Se cree que Nefertari murió poco antes de terminar la construcción del templo. Imaginando la tristeza del faraón cuando acudió a su inauguración, se me ocurre una semejanza poética con otro monumento construido muy lejos de allí en una época muy posterior, igualmente famoso por la devoción del rey por su amada. El Taj Mahal.
El interior de ambos templos se conserva extraordinariamente bien. Están excavados en la roca y tienen un gran vestíbulo central, el altar al fondo y varias estancias aledañas. No hay un solo trozo de pared o techo sin tallar, y el efecto es impresionante. El templo de Nefertari está consagrado a Hathor, diosa de la feminidad. Sus jeroglíficos son amables, y simbolizan ofrendas y escenas entre la reina y la diosa. En cambio, el templo de Ramsés II tiene una atmósfera guerrera y triunfal. Conmemora su victoria sobre los hititas, y los grabados son enormes manifestaciones de fuerza y poder.
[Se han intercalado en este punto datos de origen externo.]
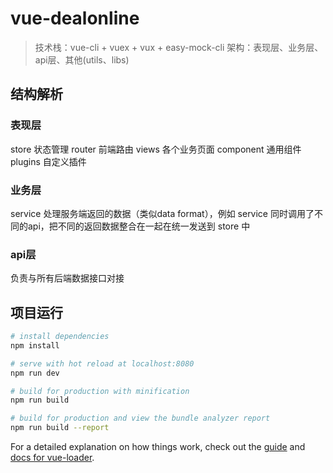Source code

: # vue-dealonline

> 技术栈：vue-cli + vuex + vux + easy-mock-cli
> 架构：表现层、业务层、api层、其他(utils、libs)
## 结构解析
### 表现层
store             状态管理
router          前端路由
views           各个业务页面
component  通用组件
plugins         自定义插件

### 业务层
service 处理服务端返回的数据（类似data format），例如 service 同时调用了不同的api，把不同的返回数据整合在一起在统一发送到 store 中

### api层
负责与所有后端数据接口对接

## 项目运行

``` bash
# install dependencies
npm install

# serve with hot reload at localhost:8080
npm run dev

# build for production with minification
npm run build

# build for production and view the bundle analyzer report
npm run build --report
```

For a detailed explanation on how things work, check out the [guide](http://vuejs-templates.github.io/webpack/) and [docs for vue-loader](http://vuejs.github.io/vue-loader).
Aún existe otra curiosidad asociada al templo de Abu Simbel. Algo que jamás podrías imaginar si no lo supieras de antemano. Su emplazamiento actual no es el original. El templo entero fue trasladado piedra por piedra desde una ubicación cercana durante la construcción de la Gran Presa de Asuán para evitar que quedara sumergido por la creación del Lago Nasser. Se reconstruyó hasta el farallón de roca en el que estaba excavado originalmente. Fue un trabajo promovido por la UNESCO, y aún hoy se considera uno de los más grandes logros de la historia de la arqueología. Creo que lo más singular de este templo es situarte junto a las estatuas del faraón, seguir su mirada pétrea hacia el lago y pensar que allí, invisibles bajo las aguas, es donde hubieran estado esos colosos de piedra de no ser por aquel extraordinario esfuerzo humano.